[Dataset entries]
******
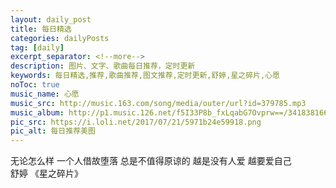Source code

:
 ```yaml
---
layout: daily_post
title: 每日精选
categories: dailyPosts
tag: [daily]
excerpt_separator: <!--more-->
description: 图片、文字、歌曲每日推荐，定时更新
keywords: 每日精选,推荐,歌曲推荐,图文推荐,定时更新,舒婷,星之碎片,心愿
noToc: true
music_name: 心愿
music_src: http://music.163.com/song/media/outer/url?id=379785.mp3
music_album: http://p1.music.126.net/f5I33P8b_fxLqabG7Ovprw==/3418381661719952.jpg
pic_src: https://i.loli.net/2017/07/21/5971b24e59918.png
pic_alt: 每日推荐美图
---
```


无论怎么样
一个人借故堕落
总是不值得原谅的
越是没有人爱
越要爱自己
<br/>
舒婷 《星之碎片》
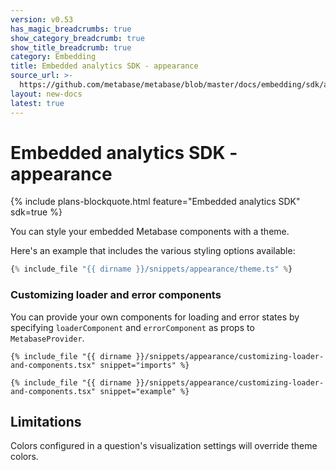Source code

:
 ```yaml
---
version: v0.53
has_magic_breadcrumbs: true
show_category_breadcrumb: true
show_title_breadcrumb: true
category: Embedding
title: Embedded analytics SDK - appearance
source_url: >-
  https://github.com/metabase/metabase/blob/master/docs/embedding/sdk/appearance.md
layout: new-docs
latest: true
---
```


# Embedded analytics SDK - appearance

{% include plans-blockquote.html feature="Embedded analytics SDK" sdk=true %}

You can style your embedded Metabase components with a theme.

Here's an example that includes the various styling options available:

```ts
{% include_file "{{ dirname }}/snippets/appearance/theme.ts" %}
```

### Customizing loader and error components

You can provide your own components for loading and error states by specifying `loaderComponent` and `errorComponent` as props to `MetabaseProvider`.

```tsx
{% include_file "{{ dirname }}/snippets/appearance/customizing-loader-and-components.tsx" snippet="imports" %}

{% include_file "{{ dirname }}/snippets/appearance/customizing-loader-and-components.tsx" snippet="example" %}
```

## Limitations

Colors configured in a question's visualization settings will override theme colors.
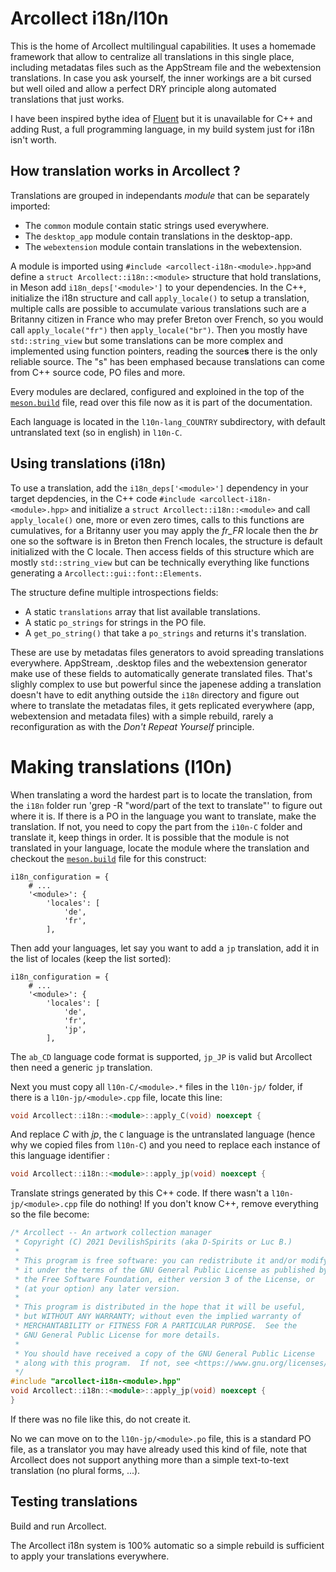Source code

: # Arcollect i18n/l10n

This is the home of Arcollect multilingual capabilities. It uses a homemade framework that allow to centralize all translations in this single place, including metadatas files such as the AppStream file and the webextension translations.
In case you ask yourself, the inner workings are a bit cursed but well oiled and allow a perfect DRY principle along automated translations that just works.

I have been inspired bythe idea of [Fluent](https://projectfluent.org/) but it is unavailable for C++ and adding Rust, a full programming language, in my build system just for i18n isn't worth.

## How translation works in Arcollect ?
Translations are grouped in independants *module* that can be separately imported:

* The `common` module contain static strings used everywhere.
* The `desktop_app` module contain translations in the desktop-app.
* The `webextension` module contain translations in the webextension.

A module is imported using `#include <arcollect-i18n-<module>.hpp>`and define a `struct Arcollect::i18n::<module>` structure that hold translations, in Meson add `i18n_deps['<module>']` to your dependencies. In the C++, initialize the i18n structure and call `apply_locale()` to setup a translation, multiple calls are possible to accumulate various translations such are a Britanny citizen in France who may prefer Breton over French, so you would call `apply_locale("fr")` then `apply_locale("br")`. Then you mostly have `std::string_view` but some translations can be more complex and implemented using function pointers, reading the source**s** there is the only reliable source. The "s" has been emphased because translations can come from C++ source code, PO files and more.

Every modules are declared, configured and exploined in the top of the [`meson.build`](meson.build) file, read over this file now as it is part of the documentation.

Each language is located in the `l10n-lang_COUNTRY` subdirectory, with default untranslated text (so in english) in `l10n-C`.

## Using translations (i18n)
To use a translation, add the `i18n_deps['<module>']` dependency in your target depdencies, in the C++ code `#include <arcollect-i18n-<module>.hpp>` and initialize a `struct Arcollect::i18n::<module>` and call `apply_locale()` one, more or even zero times, calls to this functions are cumulatives, for a Britanny user you may apply the *fr_FR* locale then the *br* one so the software is in Breton then French locales, the structure is default initialized with the C locale. Then access fields of this structure which are mostly `std::string_view` but can be technically everything like functions generating a `Arcollect::gui::font::Elements`.

The structure define multiple introspections fields:

- A static `translations` array that list available translations.
- A static `po_strings` for strings in the PO file.
- A `get_po_string()` that take a `po_strings` and returns it's translation.

These are use by metadatas files generators to avoid spreading translations everywhere. AppStream, .desktop files and the webextension generator make use of these fields to automatically generate translated files. That's slighly complex to use but powerful since the japenese adding a translation doesn't have to edit anything outside the `i18n` directory and figure out where to translate the metadatas files, it gets replicated everywhere (app, webextension and metadata files) with a simple rebuild, rarely a reconfiguration as with the *Don't Repeat Yourself* principle.

# Making translations (l10n)
When translating a word the hardest part is to locate the translation, from the `i18n` folder run 'grep -R "word/part of the text to translate"' to figure out where it is. If there is a PO in the language you want to translate, make the translation. If not, you need to copy the part from the `i10n-C` folder and translate it, keep things in order. It is possible that the module is not translated in your language, locate the module where the translation and checkout the [`meson.build`](meson.build) file for this construct:

```meson
i18n_configuration = {
	# ...
	'<module>': {
		'locales': [
			'de',
			'fr',
		],
```

Then add your languages, let say you want to add a `jp` translation, add it in the list of locales (keep the list sorted):
```meson
i18n_configuration = {
	# ...
	'<module>': {
		'locales': [
			'de',
			'fr',
			'jp',
		],
```

The `ab_CD` language code format is supported, `jp_JP` is valid but Arcollect then need a generic `jp` translation.

Next you must copy all `l10n-C/<module>.*` files in the `l10n-jp/` folder, if there is a `l10n-jp/<module>.cpp` file, locate this line:

```cpp
void Arcollect::i18n::<module>::apply_C(void) noexcept {
```

And replace *C* with *jp*, the `C` language is the untranslated language (hence why we copied files from `l10n-C`) and you need to replace each instance of this language identifier :
```cpp
void Arcollect::i18n::<module>::apply_jp(void) noexcept {
```

Translate strings generated by this C++ code. If there wasn't a `l10n-jp/<module>.cpp` file do nothing! If you don't know C++, remove everything so the file become:

```cpp
/* Arcollect -- An artwork collection manager
 * Copyright (C) 2021 DevilishSpirits (aka D-Spirits or Luc B.)
 *
 * This program is free software: you can redistribute it and/or modify
 * it under the terms of the GNU General Public License as published by
 * the Free Software Foundation, either version 3 of the License, or
 * (at your option) any later version.
 *
 * This program is distributed in the hope that it will be useful,
 * but WITHOUT ANY WARRANTY; without even the implied warranty of
 * MERCHANTABILITY or FITNESS FOR A PARTICULAR PURPOSE.  See the
 * GNU General Public License for more details.
 *
 * You should have received a copy of the GNU General Public License
 * along with this program.  If not, see <https://www.gnu.org/licenses/>.
 */
#include "arcollect-i18n-<module>.hpp"
void Arcollect::i18n::<module>::apply_jp(void) noexcept {
}
```

If there was no file like this, do not create it.

No we can move on to the `l10n-jp/<module>.po` file, this is a standard PO file, as a translator you may have already used this kind of file, note that Arcollect does not support anything more than a simple text-to-text translation (no plural forms, ...).

## Testing translations
Build and run Arcollect.

The Arcollect i18n system is 100% automatic so a simple rebuild is sufficient to apply your translations everywhere.
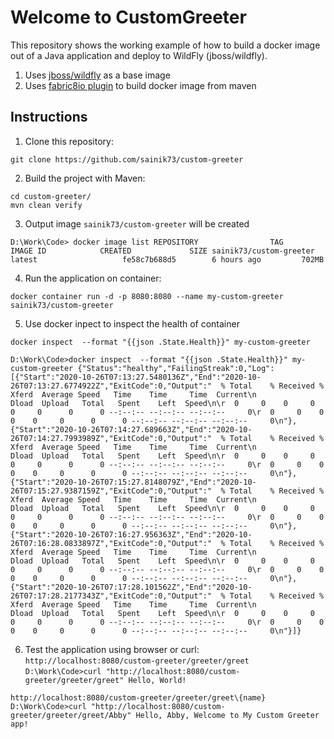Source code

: # Welcome to CustomGreeter

This repository shows the working example of how to build a docker image out of a Java application and deploy to WildFly (jboss/wildfly).
1. Uses <a href="https://registry.hub.docker.com/u/jboss/wildfly/">jboss/wildfly</a> as a base image
2. Uses <a href="https://github.com/fabric8io/docker-maven-plugin">fabric8io plugin</a> to build docker image from maven

Instructions
-----------------

1. Clone this repository:

`git clone https://github.com/sainik73/custom-greeter`

2. Build the project with Maven:

```
cd custom-greeter/
mvn clean verify
```

3. Output image `sainik73/custom-greeter` will be created

`D:\Work\Code> docker image list
REPOSITORY                TAG                      IMAGE ID            CREATED             SIZE
sainik73/custom-greeter   latest                   fe58c7b688d5        6 hours ago         702MB`


4. Run the application on container:

`docker container run -d -p 8080:8080 --name my-custom-greeter sainik73/custom-greeter`

5. Use docker inpect to inspect the health of container

`docker inspect  --format "{{json .State.Health}}" my-custom-greeter`

`D:\Work\Code>docker inspect  --format "{{json .State.Health}}" my-custom-greeter
{"Status":"healthy","FailingStreak":0,"Log":[{"Start":"2020-10-26T07:13:27.5480136Z","End":"2020-10-26T07:13:27.6774922Z","ExitCode":0,"Output":"  % Total    % Received % Xferd  Average Speed   Time    Time     Time  Current\n                                 Dload  Upload   Total   Spent    Left  Speed\n\r  0     0    0     0    0     0      0      0 --:--:-- --:--:-- --:--:--     0\r  0     0    0     0    0     0      0      0 --:--:-- --:--:-- --:--:--     0\n"},{"Start":"2020-10-26T07:14:27.689663Z","End":"2020-10-26T07:14:27.7993989Z","ExitCode":0,"Output":"  % Total    % Received % Xferd  Average Speed   Time    Time     Time  Current\n                                 Dload  Upload   Total   Spent    Left  Speed\n\r  0     0    0     0    0     0      0      0 --:--:-- --:--:-- --:--:--     0\r  0     0    0     0    0     0      0      0 --:--:-- --:--:-- --:--:--     0\n"},{"Start":"2020-10-26T07:15:27.8148079Z","End":"2020-10-26T07:15:27.9387159Z","ExitCode":0,"Output":"  % Total    % Received % Xferd  Average Speed   Time    Time     Time  Current\n                                 Dload  Upload   Total   Spent    Left  Speed\n\r  0     0    0     0    0     0      0      0 --:--:-- --:--:-- --:--:--     0\r  0     0    0     0    0     0      0      0 --:--:-- --:--:-- --:--:--     0\n"},{"Start":"2020-10-26T07:16:27.956363Z","End":"2020-10-26T07:16:28.0833897Z","ExitCode":0,"Output":"  % Total    % Received % Xferd  Average Speed   Time    Time     Time  Current\n                                 Dload  Upload   Total   Spent    Left  Speed\n\r  0     0    0     0    0     0      0      0 --:--:-- --:--:-- --:--:--     0\r  0     0    0     0    0     0      0      0 --:--:-- --:--:-- --:--:--     0\n"},{"Start":"2020-10-26T07:17:28.101562Z","End":"2020-10-26T07:17:28.2177343Z","ExitCode":0,"Output":"  % Total    % Received % Xferd  Average Speed   Time    Time     Time  Current\n                                 Dload  Upload   Total   Spent    Left  Speed\n\r  0     0    0     0    0     0      0      0 --:--:-- --:--:-- --:--:--     0\r  0     0    0     0    0     0      0      0 --:--:-- --:--:-- --:--:--     0\n"}]}`

6. Test the application using browser or curl:
`http://localhost:8080/custom-greeter/greeter/greet`
`D:\Work\Code>curl "http://localhost:8080/custom-greeter/greeter/greet"
Hello, World!`

`http://localhost:8080/custom-greeter/greeter/greet\{name}`
`D:\Work\Code>curl "http://localhost:8080/custom-greeter/greeter/greet/Abby"
Hello, Abby, Welcome to My Custom Greeter app!`
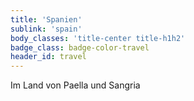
 ```yaml
---
title: 'Spanien'
sublink: 'spain'
body_classes: 'title-center title-h1h2'
badge_class: badge-color-travel
header_id: travel
---
```


Im Land von Paella und Sangria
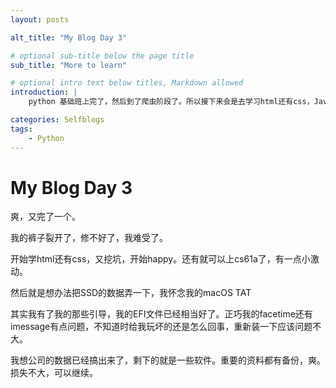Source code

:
```yaml
---
layout: posts

alt_title: "My Blog Day 3"

# optional sub-title below the page title
sub_title: "More to learn"

# optional intro text below titles, Markdown allowed
introduction: |
    python 基础班上完了，然后到了爬虫阶段了。所以接下来会是去学习html还有css，JavaScript。

categories: Selfblogs
tags: 
    - Python
---
```


# My Blog Day 3

爽，又完了一个。

我的裤子裂开了，修不好了，我难受了。

开始学html还有css，又挖坑，开始happy。还有就可以上cs61a了，有一点小激动。

然后就是想办法把SSD的数据弄一下，我怀念我的macOS TAT

其实我有了我的那些引导，我的EFI文件已经相当好了。正巧我的facetime还有imessage有点问题，不知道时给我玩坏的还是怎么回事，重新装一下应该问题不大。

我想公司的数据已经搞出来了，剩下的就是一些软件。重要的资料都有备份，爽。损失不大，可以继续。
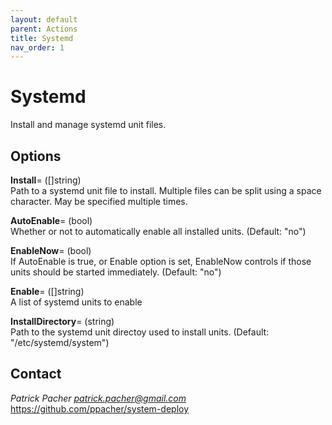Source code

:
 ```yaml
---
layout: default
parent: Actions
title: Systemd
nav_order: 1
---
```

# Systemd

Install and manage systemd unit files.

## Options

   **Install**= ([]string)  
      Path to a systemd unit file to install.
      Multiple files can be split using a space character. May be specified
      multiple times.

   **AutoEnable**= (bool)  
      Whether or not to automatically enable all installed units. (Default:
      "no")

   **EnableNow**= (bool)  
      If AutoEnable is true, or Enable option is set, EnableNow controls if
      those units should be started immediately. (Default: "no")

   **Enable**= ([]string)  
      A list of systemd units to enable

   **InstallDirectory**= (string)  
      Path to the systemd unit directoy used to install units. (Default:
      "/etc/systemd/system")


## Contact

*Patrick Pacher <patrick.pacher@gmail.com>*  
https://github.com/ppacher/system-deploy  
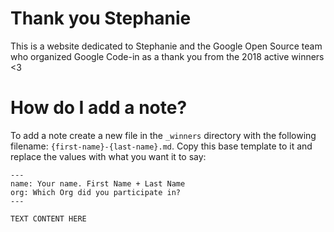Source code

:# Thank you Stephanie

This is a website dedicated to Stephanie and the Google Open Source team who organized Google Code-in as a thank you from the 2018 active winners <3

# How do I add a note?

To add a note create a new file in the `_winners` directory with the following filename: `{first-name}-{last-name}.md`. Copy this base template to it and replace the values with what you want it to say:

```
---
name: Your name. First Name + Last Name
org: Which Org did you participate in?
---

TEXT CONTENT HERE

```
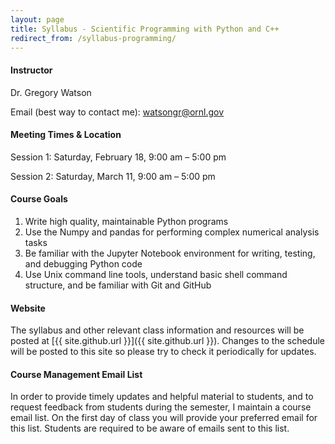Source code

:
 ```yaml
---
layout: page
title: Syllabus - Scientific Programming with Python and C++
redirect_from: /syllabus-programming/
---
```


#### Instructor

Dr. Gregory Watson

Email (best way to contact me): [watsongr@ornl.gov](mailto:watsongr@ornl.gov)

#### Meeting Times & Location

Session 1: Saturday, February 18, 9:00 am – 5:00 pm

Session 2: Saturday, March 11, 9:00 am – 5:00 pm

#### Course Goals

1. Write high quality, maintainable Python programs
2. Use the Numpy and pandas for performing complex numerical analysis tasks
3. Be familiar with the Jupyter Notebook environment for writing, testing, and debugging Python code
5. Use Unix command line tools, understand basic shell command structure, and be familiar with Git and GitHub
 
#### Website

The syllabus and other relevant class information and resources will be posted
at [{{ site.github.url }}]({{ site.github.url }}).
Changes to the schedule will be posted to this site so please try to check it
periodically for updates.

#### Course Management Email List

In order to provide timely updates and helpful material to students, and
to request feedback from students during the semester, I maintain a
course email list. On the first day of class you will provide your
preferred email for this list. Students are required to be aware of
emails sent to this list.
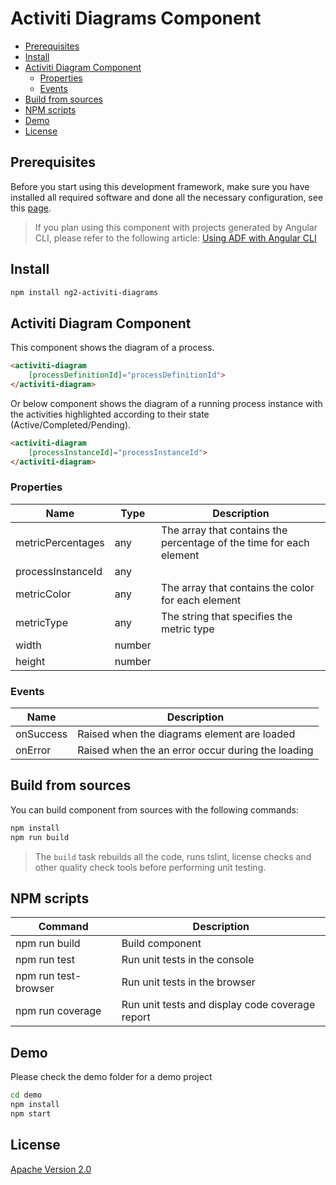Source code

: # Activiti Diagrams Component

<!-- markdown-toc start - Don't edit this section.  npm run toc to generate it-->

<!-- toc -->

- [Prerequisites](#prerequisites)
- [Install](#install)
- [Activiti Diagram Component](#activiti-diagram-component)
  * [Properties](#properties)
  * [Events](#events)
- [Build from sources](#build-from-sources)
- [NPM scripts](#npm-scripts)
- [Demo](#demo)
- [License](#license)

<!-- tocstop -->

<!-- markdown-toc end -->

## Prerequisites

Before you start using this development framework, make sure you have installed all required software and done all the
necessary configuration, see this [page](https://github.com/Alfresco/alfresco-ng2-components/blob/master/PREREQUISITES.md).

> If you plan using this component with projects generated by Angular CLI, please refer to the following article: [Using ADF with Angular CLI](https://github.com/Alfresco/alfresco-ng2-components/wiki/Angular-CLI)

## Install

```sh
npm install ng2-activiti-diagrams
```

## Activiti Diagram Component

This component shows the diagram of a process.

```html
<activiti-diagram 
    [processDefinitionId]="processDefinitionId">
</activiti-diagram>
```

Or below component shows the diagram of a running process instance with the activities highlighted according to their state (Active/Completed/Pending).

```html
<activiti-diagram 
    [processInstanceId]="processInstanceId">
</activiti-diagram>
```

### Properties

| Name | Type | Description |
| --- | --- | -- |
| metricPercentages | any | The array that contains the percentage of the time for each element |
| processInstanceId | any | |
| metricColor | any | The array that contains the color for each element |
| metricType | any | The string that specifies the metric type |
| width | number | |
| height | number | |

### Events

| Name | Description |
| --- | --- |
| onSuccess | Raised when the diagrams element are loaded |
| onError | Raised when the an error occur during the loading |

## Build from sources

You can build component from sources with the following commands:

```sh
npm install
npm run build
```

> The `build` task rebuilds all the code, runs tslint, license checks 
> and other quality check tools before performing unit testing.

## NPM scripts

| Command | Description |
| --- | --- |
| npm run build | Build component |
| npm run test | Run unit tests in the console |
| npm run test-browser | Run unit tests in the browser
| npm run coverage | Run unit tests and display code coverage report |

## Demo

Please check the demo folder for a demo project

```sh
cd demo
npm install
npm start
```

## License

[Apache Version 2.0](https://github.com/Alfresco/alfresco-ng2-components/blob/master/LICENSE)

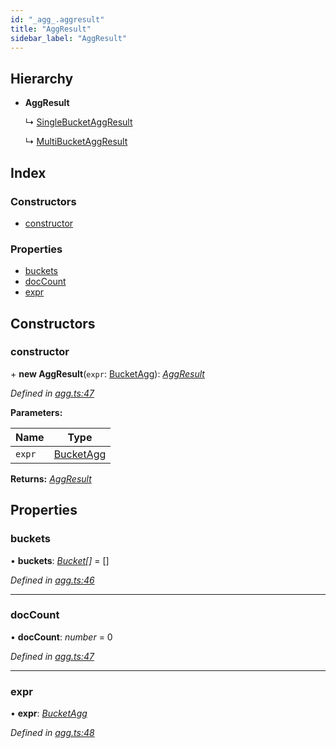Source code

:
 ```yaml
---
id: "_agg_.aggresult"
title: "AggResult"
sidebar_label: "AggResult"
---
```


## Hierarchy

* **AggResult**

  ↳ [SingleBucketAggResult](_agg_.singlebucketaggresult.md)

  ↳ [MultiBucketAggResult](_agg_.multibucketaggresult.md)

## Index

### Constructors

* [constructor](_agg_.aggresult.md#constructor)

### Properties

* [buckets](_agg_.aggresult.md#buckets)
* [docCount](_agg_.aggresult.md#doccount)
* [expr](_agg_.aggresult.md#expr)

## Constructors

###  constructor

\+ **new AggResult**(`expr`: [BucketAgg](_agg_.bucketagg.md)): *[AggResult](_agg_.aggresult.md)*

*Defined in [agg.ts:47](https://github.com/kindritskyiMax/elasticmagic-js/blob/34d4703/src/agg.ts#L47)*

**Parameters:**

Name | Type |
------ | ------ |
`expr` | [BucketAgg](_agg_.bucketagg.md) |

**Returns:** *[AggResult](_agg_.aggresult.md)*

## Properties

###  buckets

• **buckets**: *[Bucket](_agg_.bucket.md)[]* =  []

*Defined in [agg.ts:46](https://github.com/kindritskyiMax/elasticmagic-js/blob/34d4703/src/agg.ts#L46)*

___

###  docCount

• **docCount**: *number* = 0

*Defined in [agg.ts:47](https://github.com/kindritskyiMax/elasticmagic-js/blob/34d4703/src/agg.ts#L47)*

___

###  expr

• **expr**: *[BucketAgg](_agg_.bucketagg.md)*

*Defined in [agg.ts:48](https://github.com/kindritskyiMax/elasticmagic-js/blob/34d4703/src/agg.ts#L48)*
******
The problem: Find every line of the records holding "installed". Answer with the count alone.

Exercise solution: 2